To a small bowl, add the 2 tablespoons of warm water and 1 teaspoon sugar. Sprinkle the active dry yeast on top. Cover and let it sit for 5 to 10 minutes until it's fluffy and bubbly. The yeast is now alive and proofed.
To a large mixing bowl, add the all purpose flour, plain yoghurt, warm water, olive oil, salt, and the proofed yeast. Using a stand mixer fitted with the hook attachment, mix until a dough comes together and then knead for 1 minute. You can also use a rubber spatula or wooden spoon to bring the dough together and then knead by hand just by folding it for a 1 minute.
Transfer the dough to an oiled bowl and cover with saran wrap and then a warm damp towel. Place in a warm place until double in size, about 1 hour to an hour and a half.
While it doubles in size, you can make the garlic butter. To a small bowl, add the melted butter, minced garlic, salt, and cilantro. Mix and set aside.
After the dough has proofed, divide it into 7 to 8 equal portions (8 for smaller pieces, 7 for larger).

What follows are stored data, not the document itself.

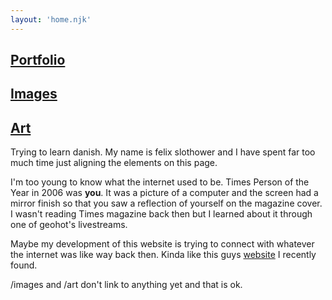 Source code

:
 ```yaml
---
layout: 'home.njk'
---
```


## [Portfolio](/portfolio/index.html)
## [Images](/images/index.html)
## [Art](/art/index.html)

Trying to learn danish. My name is felix slothower and I have spent far too much time just aligning the elements on this page.

I'm too young to know what the internet used to be. Times Person of the Year in 2006 was **you**. It was a picture of a computer and the screen had a mirror finish so that you saw a reflection of yourself on the magazine cover. I wasn't reading Times magazine back then but I learned about it through one of geohot's livestreams.

Maybe my development of this website is trying to connect with whatever the internet was like way back then. Kinda like this guys [website](http://www.verostko.com/menu.html) I recently found.

/images and /art don't link to anything yet and that is ok. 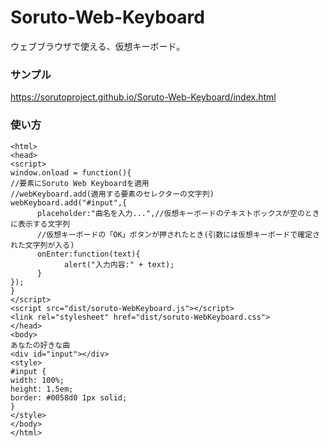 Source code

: # Soruto-Web-Keyboard
ウェブブラウザで使える、仮想キーボード。

### サンプル
https://sorutoproject.github.io/Soruto-Web-Keyboard/index.html

### 使い方
```
<html>
<head>
<script>
window.onload = function(){
//要素にSoruto Web Keyboardを適用
//webKeyboard.add(適用する要素のセレクターの文字列)
webKeyboard.add("#input",{
      placeholder:"曲名を入力...",//仮想キーボードのテキストボックスが空のときに表示する文字列
      //仮想キーボードの「OK」ボタンが押されたとき(引数には仮想キーボードで確定された文字列が入る)
      onEnter:function(text){
            alert("入力内容:" + text);
      }
});
}
</script>
<script src="dist/soruto-WebKeyboard.js"></script>
<link rel="stylesheet" href="dist/soruto-WebKeyboard.css">
</head>
<body>
あなたの好きな曲
<div id="input"></div>
<style>
#input {
width: 100%;
height: 1.5em;
border: #0058d0 1px solid;
}
</style>
</body>
</html> 
``` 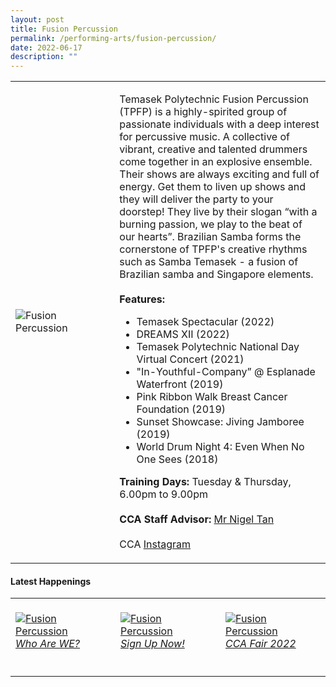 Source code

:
 ```yaml
---
layout: post
title: Fusion Percussion
permalink: /performing-arts/fusion-percussion/
date: 2022-06-17
description: ""
---
```


<div>
<table>
    <tr>
        <td style="width:33%"><image src="/images/CCA_fusion_percussion.jpg" style="display:block;margin-left:auto;margin-right:auto;" alt="Fusion Percussion"></image></td>
        <td>
            <p>
                Temasek Polytechnic Fusion Percussion (TPFP) is a highly-spirited group of passionate individuals with a deep interest for percussive music. A collective of vibrant, creative and talented drummers come together in an explosive ensemble. Their shows are always exciting and full of energy. Get them to liven up shows and they will deliver the party to your doorstep! They live by their slogan “with a burning passion, we play to the beat of our hearts”. Brazilian Samba forms the cornerstone of TPFP's creative rhythms such as Samba Temasek - a fusion of Brazilian samba and Singapore elements.<br>
                <br>
                <b>Features:</b><br>
                <ul>
                   <li>Temasek Spectacular (2022)</li>
                    <li>DREAMS XII (2022)</li>  
									<li>Temasek Polytechnic National Day Virtual Concert (2021)</li>
                    <li>"In-Youthful-Company” @ Esplanade Waterfront (2019)</li>
                    <li>Pink Ribbon Walk Breast Cancer Foundation (2019)</li>
                    <li>Sunset Showcase: Jiving Jamboree (2019)</li>
                    <li>World Drum Night 4: Even When No One Sees (2018)</li>
                </ul>
            </p>
            <p>
                <b>Training Days:</b> Tuesday & Thursday, 6.00pm to 9.00pm<br>
                <br>
                <b>CCA Staff Advisor:</b> <a href="mailto:nigeltan@tp.edu.sg">Mr Nigel Tan</a><br>
                <br>
                CCA <a href="https://www.instagram.com/fusionpercussion">Instagram</a>
            </p>
        </td>
    </tr>
</table>
</div>

#### Latest Happenings

<table>
    <tr>
        <td style="width:33%"><br>
            <a href="https://www.instagram.com/p/CdAvXXhh0hi/">
                <image src="/images/Arts/FP_Who are WE.png" style="display:block;margin-left:auto;margin-right:auto;" alt="Fusion Percussion">
                <h6 style="margin-top:0%">Who Are WE?</h6>
                </image>
            </a>
        </td>
        <td style="width:33%"><br>
            <a href="https://www.instagram.com/p/Cc4yL8hLswq/">
                <image src="/images/Arts/FP_Sign Up Now.png" style="display:block;margin-left:auto;margin-right:auto;" alt="Fusion Percussion">
                <h6 style="margin-top:0%">Sign Up Now!</h6>
                </image>
            </a>
        </td>
        <td style="width:33%"><br>
            <a href="https://www.instagram.com/p/CczULZQBlj9/">
                <image src="/images/Arts/FP_CCA Fair 2022.png" style="display:block;margin-left:auto;margin-right:auto;" alt="Fusion Percussion">
                <h6 style="margin-top:0%">CCA Fair 2022</h6>    
                </image>
            </a>
        </td>
    </tr>
</table> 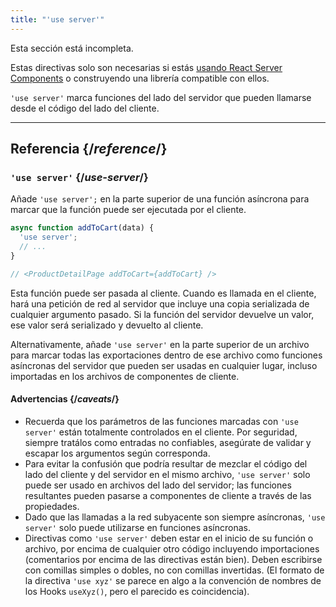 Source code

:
 ```yaml
---
title: "'use server'"
---
```


<Wip>

Esta sección está incompleta.

Estas directivas solo son necesarias si estás [usando React Server Components](/learn/start-a-new-react-project#bleeding-edge-react-frameworks) o construyendo una librería compatible con ellos.

</Wip>


<Intro>

`'use server'` marca funciones del lado del servidor que pueden llamarse desde el código del lado del cliente.

</Intro>

<InlineToc />

---

## Referencia {/*reference*/}

### `'use server'` {/*use-server*/}

Añade `'use server';` en la parte superior de una función asíncrona para marcar que la función puede ser ejecutada por el cliente.

```js
async function addToCart(data) {
  'use server';
  // ...
}

// <ProductDetailPage addToCart={addToCart} />
```

Esta función puede ser pasada al cliente. Cuando es llamada en el cliente, hará una petición de red al servidor que incluye una copia serializada de cualquier argumento pasado. Si la función del servidor devuelve un valor, ese valor será serializado y devuelto al cliente.

Alternativamente, añade `'use server'` en la parte superior de un archivo para marcar todas las exportaciones dentro de ese archivo como funciones asíncronas del servidor que pueden ser usadas en cualquier lugar, incluso importadas en los archivos de componentes de cliente.

#### Advertencias {/*caveats*/}

* Recuerda que los parámetros de las funciones marcadas con `'use server'` están totalmente controlados en el cliente. Por seguridad, siempre tratálos como entradas no confiables, asegúrate de validar y escapar los argumentos según corresponda.
* Para evitar la confusión que podría resultar de mezclar el código del lado del cliente y del servidor en el mismo archivo, `'use server'` solo puede ser usado en archivos del lado del servidor; las funciones resultantes pueden pasarse a componentes de cliente a través de las propiedades.
* Dado que las llamadas a la red subyacente son siempre asíncronas, `'use server'` solo puede utilizarse en funciones asíncronas.
* Directivas como `'use server'` deben estar en el inicio de su función o archivo, por encima de cualquier otro código incluyendo importaciones (comentarios por encima de las directivas están bien). Deben escribirse con comillas simples o dobles, no con comillas invertidas. (El formato de la directiva `'use xyz'` se parece en algo a la convención de nombres de los Hooks `useXyz()`, pero el parecido es coincidencia).
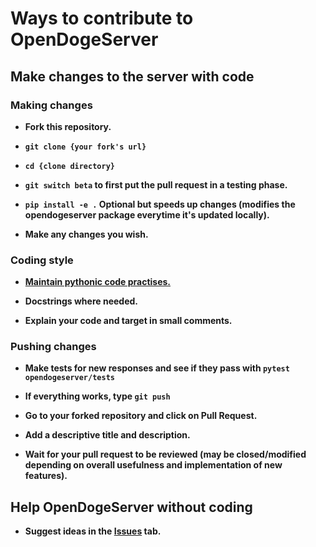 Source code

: # Ways to contribute to OpenDogeServer

## Make changes to the server with code

### Making changes

-  **Fork this repository.**

- **```git clone {your fork's url}```**

- **```cd {clone directory}```**

- **```git switch beta``` to first put the pull request in a testing phase.**

- **```pip install -e .``` Optional but speeds up changes (modifies the opendogeserver package everytime it's updated locally).**

- **Make any changes you wish.**

### Coding style

- **[Maintain pythonic code practises.](https://www.codementor.io/blog/pythonic-code-6yxqdoktzt)**

- **Docstrings where needed.**

- **Explain your code and target in small comments.**

### Pushing changes

- **Make tests for new responses and see if they pass with ```pytest opendogeserver/tests```**

- **If everything works, type ```git push```**

- **Go to your forked repository and click on Pull Request.**

- **Add a descriptive title and description.**

- **Wait for your pull request to be reviewed (may be closed/modified depending on overall usefulness and implementation of new features).**

## Help OpenDogeServer without coding

- **Suggest ideas in the [Issues](https://github.com/OpenDoge/opendogeserver/issues) tab.**
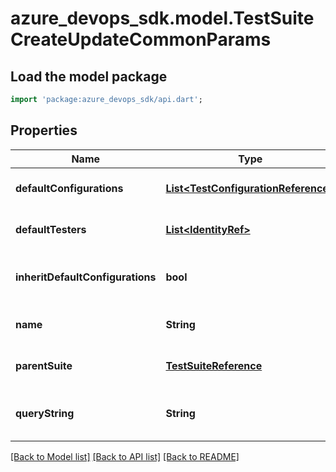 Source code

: # azure_devops_sdk.model.TestSuiteCreateUpdateCommonParams

## Load the model package
```dart
import 'package:azure_devops_sdk/api.dart';
```

## Properties
Name | Type | Description | Notes
------------ | ------------- | ------------- | -------------
**defaultConfigurations** | [**List&lt;TestConfigurationReference&gt;**](TestConfigurationReference.md) | Test suite default configurations. | [optional] [default to []]
**defaultTesters** | [**List&lt;IdentityRef&gt;**](IdentityRef.md) | Test suite default testers. | [optional] [default to []]
**inheritDefaultConfigurations** | **bool** | Default configuration was inherited or not. | [optional] [default to null]
**name** | **String** | Name of test suite. | [optional] [default to null]
**parentSuite** | [**TestSuiteReference**](TestSuiteReference.md) |  | [optional] [default to null]
**queryString** | **String** | Test suite query string, for dynamic suites. | [optional] [default to null]

[[Back to Model list]](../README.md#documentation-for-models) [[Back to API list]](../README.md#documentation-for-api-endpoints) [[Back to README]](../README.md)


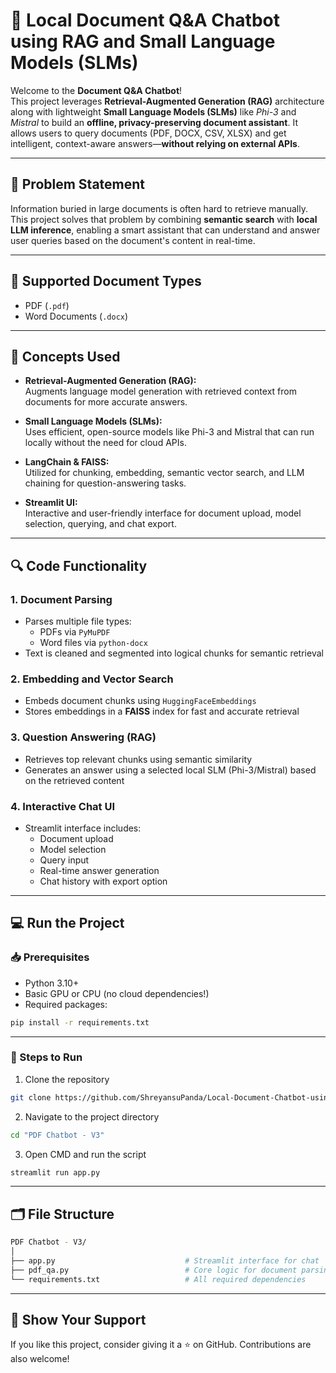 # 📄 Local Document Q&A Chatbot using RAG and Small Language Models (SLMs)

Welcome to the **Document Q&A Chatbot**!  
This project leverages **Retrieval-Augmented Generation (RAG)** architecture along with lightweight **Small Language Models (SLMs)** like *Phi-3* and *Mistral* to build an **offline, privacy-preserving document assistant**. It allows users to query documents (PDF, DOCX, CSV, XLSX) and get intelligent, context-aware answers—**without relying on external APIs**.

---

## 🎯 Problem Statement

Information buried in large documents is often hard to retrieve manually. This project solves that problem by combining **semantic search** with **local LLM inference**, enabling a smart assistant that can understand and answer user queries based on the document's content in real-time.

---

## 📂 Supported Document Types

- PDF (`.pdf`)
- Word Documents (`.docx`)
  
---

## 🚀 Concepts Used

- **Retrieval-Augmented Generation (RAG):**  
  Augments language model generation with retrieved context from documents for more accurate answers.

- **Small Language Models (SLMs):**  
  Uses efficient, open-source models like Phi-3 and Mistral that can run locally without the need for cloud APIs.

- **LangChain & FAISS:**  
  Utilized for chunking, embedding, semantic vector search, and LLM chaining for question-answering tasks.

- **Streamlit UI:**  
  Interactive and user-friendly interface for document upload, model selection, querying, and chat export.

---

## 🔍 Code Functionality

### 1. **Document Parsing**
- Parses multiple file types:
  - PDFs via `PyMuPDF`
  - Word files via `python-docx`
- Text is cleaned and segmented into logical chunks for semantic retrieval

### 2. **Embedding and Vector Search**
- Embeds document chunks using `HuggingFaceEmbeddings`
- Stores embeddings in a **FAISS** index for fast and accurate retrieval

### 3. **Question Answering (RAG)**
- Retrieves top relevant chunks using semantic similarity
- Generates an answer using a selected local SLM (Phi-3/Mistral) based on the retrieved content

### 4. **Interactive Chat UI**
- Streamlit interface includes:
  - Document upload
  - Model selection
  - Query input
  - Real-time answer generation
  - Chat history with export option

---

## 💻 Run the Project

### 📥 Prerequisites

- Python 3.10+
- Basic GPU or CPU (no cloud dependencies!)
- Required packages:

```bash
pip install -r requirements.txt
```
---

### 📌 Steps to Run
1. Clone the repository
```bash
git clone https://github.com/ShreyansuPanda/Local-Document-Chatbot-using-RAG-and-SLMs.git
```
2. Navigate to the project directory
```bash
cd "PDF Chatbot - V3"
```
3. Open CMD and run the script
```bash
streamlit run app.py
```
---

## 🗂️ File Structure
```sh
PDF Chatbot - V3/
│
├── app.py                             # Streamlit interface for chat
├── pdf_qa.py                          # Core logic for document parsing, retrieval, and generation
└── requirements.txt                   # All required dependencies
```
--- 
## 🌟 Show Your Support
If you like this project, consider giving it a ⭐ on GitHub. Contributions are also welcome!
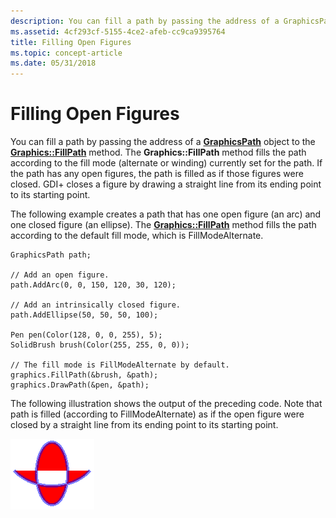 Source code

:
 ```yaml
---
description: You can fill a path by passing the address of a GraphicsPath object to the Graphics::FillPath method.
ms.assetid: 4cf293cf-5155-4ce2-afeb-cc9ca9395764
title: Filling Open Figures
ms.topic: concept-article
ms.date: 05/31/2018
---
```


# Filling Open Figures

You can fill a path by passing the address of a [**GraphicsPath**](/windows/desktop/api/gdipluspath/nl-gdipluspath-graphicspath) object to the [**Graphics::FillPath**](/windows/desktop/api/Gdiplusgraphics/nf-gdiplusgraphics-graphics-fillpath) method. The **Graphics::FillPath** method fills the path according to the fill mode (alternate or winding) currently set for the path. If the path has any open figures, the path is filled as if those figures were closed. GDI+ closes a figure by drawing a straight line from its ending point to its starting point.

The following example creates a path that has one open figure (an arc) and one closed figure (an ellipse). The [**Graphics::FillPath**](/windows/desktop/api/Gdiplusgraphics/nf-gdiplusgraphics-graphics-fillpath) method fills the path according to the default fill mode, which is FillModeAlternate.


```
GraphicsPath path;

// Add an open figure.
path.AddArc(0, 0, 150, 120, 30, 120);

// Add an intrinsically closed figure.
path.AddEllipse(50, 50, 50, 100);

Pen pen(Color(128, 0, 0, 255), 5);
SolidBrush brush(Color(255, 255, 0, 0));

// The fill mode is FillModeAlternate by default.
graphics.FillPath(&brush, &path);
graphics.DrawPath(&pen, &path);
```



The following illustration shows the output of the preceding code. Note that path is filled (according to FillModeAlternate) as if the open figure were closed by a straight line from its ending point to its starting point.

![illustration showing a tall ellipse that overlaps the bottom half of a wide ellipse; the union is filled but the intersection is empty](images/fillopenpath.png)

 

 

Take a flat plate and oil it. You can also oil your clean countertops or parchment paper. Spread the dough on the plate starting from the center moving outward until it's thin and wide, about 6 to 7 inches.
Heat an iron skillet or pan over medium heat. Once it's hot, drop one in at a time. Cook on one side until golden brown, about 2 to 3 minutes. Flip over and cook the other side for another 2 to 3 minutes. Transfer to a tray and repeat with the rest of the dough.
Brush the naan with the garlic cilantro butter on both sides or just one side and enjoy warm! To reheat, just toast it on a hot pan for a minute on each side.